Pull every line with "conditions" from the material.

━━━━━━━━━━━━━━━━━━━━

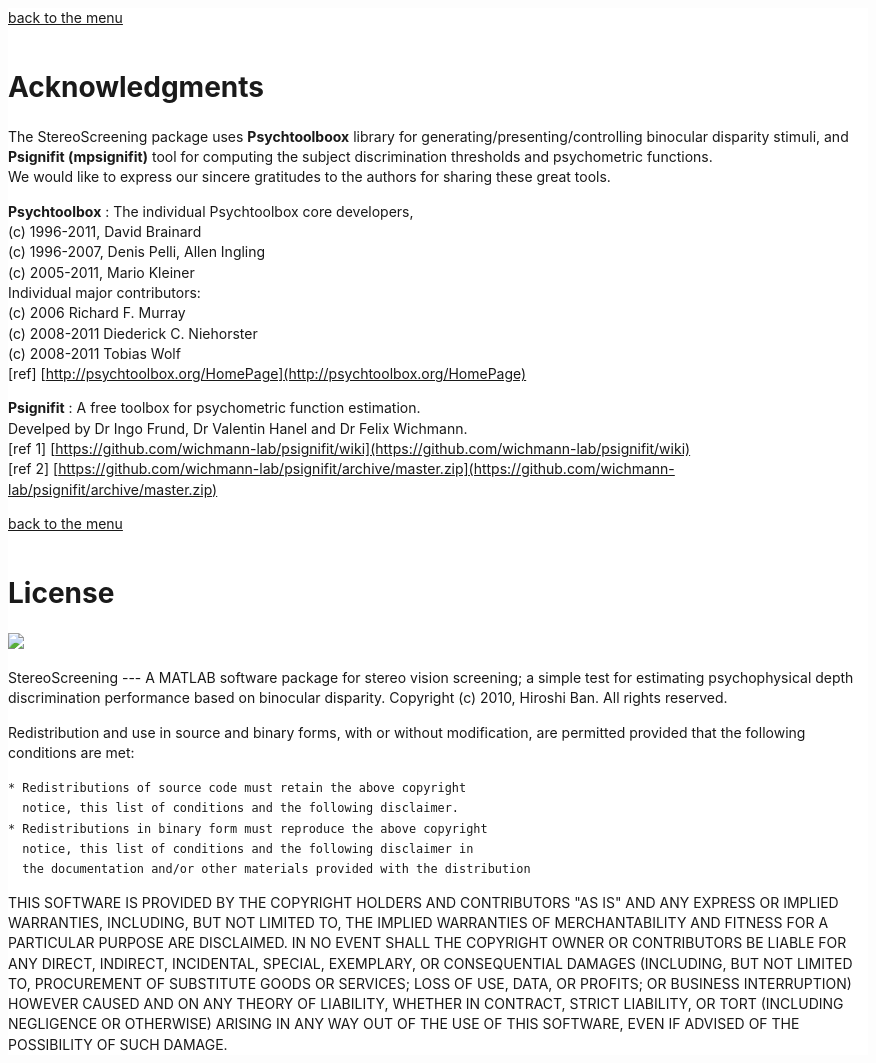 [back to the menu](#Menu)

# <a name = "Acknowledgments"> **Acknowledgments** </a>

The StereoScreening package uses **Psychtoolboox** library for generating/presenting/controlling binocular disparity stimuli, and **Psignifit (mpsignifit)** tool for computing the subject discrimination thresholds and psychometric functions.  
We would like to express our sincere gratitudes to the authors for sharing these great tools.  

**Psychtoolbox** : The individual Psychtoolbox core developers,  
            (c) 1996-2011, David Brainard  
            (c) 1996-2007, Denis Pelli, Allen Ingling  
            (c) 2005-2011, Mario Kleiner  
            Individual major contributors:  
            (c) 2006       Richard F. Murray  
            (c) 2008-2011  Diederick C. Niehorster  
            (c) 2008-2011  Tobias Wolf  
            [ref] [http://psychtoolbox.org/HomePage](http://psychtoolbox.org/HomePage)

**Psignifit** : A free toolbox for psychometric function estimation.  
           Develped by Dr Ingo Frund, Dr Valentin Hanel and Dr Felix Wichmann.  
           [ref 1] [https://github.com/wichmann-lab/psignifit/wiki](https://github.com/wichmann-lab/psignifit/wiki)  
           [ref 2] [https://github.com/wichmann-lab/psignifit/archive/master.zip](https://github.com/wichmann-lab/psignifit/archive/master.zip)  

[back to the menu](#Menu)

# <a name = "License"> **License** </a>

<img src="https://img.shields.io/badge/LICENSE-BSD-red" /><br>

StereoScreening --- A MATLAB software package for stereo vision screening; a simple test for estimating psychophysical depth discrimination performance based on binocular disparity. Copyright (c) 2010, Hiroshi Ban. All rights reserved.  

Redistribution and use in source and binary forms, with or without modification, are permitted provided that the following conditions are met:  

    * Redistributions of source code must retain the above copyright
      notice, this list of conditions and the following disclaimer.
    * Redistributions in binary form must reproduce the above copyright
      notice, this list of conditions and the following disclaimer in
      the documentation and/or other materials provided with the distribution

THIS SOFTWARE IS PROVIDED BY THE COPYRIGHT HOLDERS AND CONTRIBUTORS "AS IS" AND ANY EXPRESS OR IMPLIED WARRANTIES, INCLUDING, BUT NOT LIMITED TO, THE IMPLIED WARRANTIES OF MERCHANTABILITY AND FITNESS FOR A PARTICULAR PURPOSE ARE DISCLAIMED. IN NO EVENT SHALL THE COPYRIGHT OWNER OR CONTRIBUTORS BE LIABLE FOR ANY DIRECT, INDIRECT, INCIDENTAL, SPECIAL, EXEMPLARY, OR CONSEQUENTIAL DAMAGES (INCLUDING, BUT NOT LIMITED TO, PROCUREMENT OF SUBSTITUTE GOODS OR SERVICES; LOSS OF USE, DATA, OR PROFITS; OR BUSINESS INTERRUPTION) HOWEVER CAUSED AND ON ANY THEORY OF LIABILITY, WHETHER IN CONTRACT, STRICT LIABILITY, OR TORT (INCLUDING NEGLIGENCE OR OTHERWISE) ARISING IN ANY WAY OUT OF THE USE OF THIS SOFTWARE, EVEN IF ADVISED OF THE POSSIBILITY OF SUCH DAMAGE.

━━━━━━━━━━━━━━━━━━━━

> **Exercise response**
Redistribution and use in source and binary forms, with or without modification, are permitted provided that the following conditions are met:  
      notice, this list of conditions and the following disclaimer.
      notice, this list of conditions and the following disclaimer in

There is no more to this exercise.